__Problem to work on__:
Set the data down once more, in full and exactly.

─── Source records ───

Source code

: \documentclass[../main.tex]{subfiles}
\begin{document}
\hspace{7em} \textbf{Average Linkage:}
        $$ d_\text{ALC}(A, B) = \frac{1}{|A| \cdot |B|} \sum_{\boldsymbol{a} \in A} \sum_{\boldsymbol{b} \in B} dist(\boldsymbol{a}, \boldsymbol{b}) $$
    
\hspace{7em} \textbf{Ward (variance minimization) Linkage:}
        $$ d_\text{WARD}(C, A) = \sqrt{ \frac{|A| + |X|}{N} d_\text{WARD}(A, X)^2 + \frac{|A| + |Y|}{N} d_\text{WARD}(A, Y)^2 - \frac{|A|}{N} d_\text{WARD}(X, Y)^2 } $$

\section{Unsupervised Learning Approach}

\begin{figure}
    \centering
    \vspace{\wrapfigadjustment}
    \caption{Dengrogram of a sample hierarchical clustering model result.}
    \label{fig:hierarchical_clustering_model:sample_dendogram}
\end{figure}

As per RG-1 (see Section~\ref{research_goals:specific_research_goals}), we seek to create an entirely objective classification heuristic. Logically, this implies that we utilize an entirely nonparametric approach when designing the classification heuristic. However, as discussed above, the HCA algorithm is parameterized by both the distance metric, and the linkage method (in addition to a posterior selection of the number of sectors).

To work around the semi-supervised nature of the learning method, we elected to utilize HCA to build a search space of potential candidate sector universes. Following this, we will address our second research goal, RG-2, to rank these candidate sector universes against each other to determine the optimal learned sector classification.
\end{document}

───

__Answer__:
Source code

: \documentclass[../main.tex]{subfiles}
\begin{document}
\hspace{7em} \textbf{Average Linkage:}
        $$ d_\text{ALC}(A, B) = \frac{1}{|A| \cdot |B|} \sum_{\boldsymbol{a} \in A} \sum_{\boldsymbol{b} \in B} dist(\boldsymbol{a}, \boldsymbol{b}) $$
    
\hspace{7em} \textbf{Ward (variance minimization) Linkage:}
        $$ d_\text{WARD}(C, A) = \sqrt{ \frac{|A| + |X|}{N} d_\text{WARD}(A, X)^2 + \frac{|A| + |Y|}{N} d_\text{WARD}(A, Y)^2 - \frac{|A|}{N} d_\text{WARD}(X, Y)^2 } $$

\section{Unsupervised Learning Approach}

\begin{figure}
    \centering
    \vspace{\wrapfigadjustment}
    \caption{Dengrogram of a sample hierarchical clustering model result.}
    \label{fig:hierarchical_clustering_model:sample_dendogram}
\end{figure}

As per RG-1 (see Section~\ref{research_goals:specific_research_goals}), we seek to create an entirely objective classification heuristic. Logically, this implies that we utilize an entirely nonparametric approach when designing the classification heuristic. However, as discussed above, the HCA algorithm is parameterized by both the distance metric, and the linkage method (in addition to a posterior selection of the number of sectors).

To work around the semi-supervised nature of the learning method, we elected to utilize HCA to build a search space of potential candidate sector universes. Following this, we will address our second research goal, RG-2, to rank these candidate sector universes against each other to determine the optimal learned sector classification.
\end{document}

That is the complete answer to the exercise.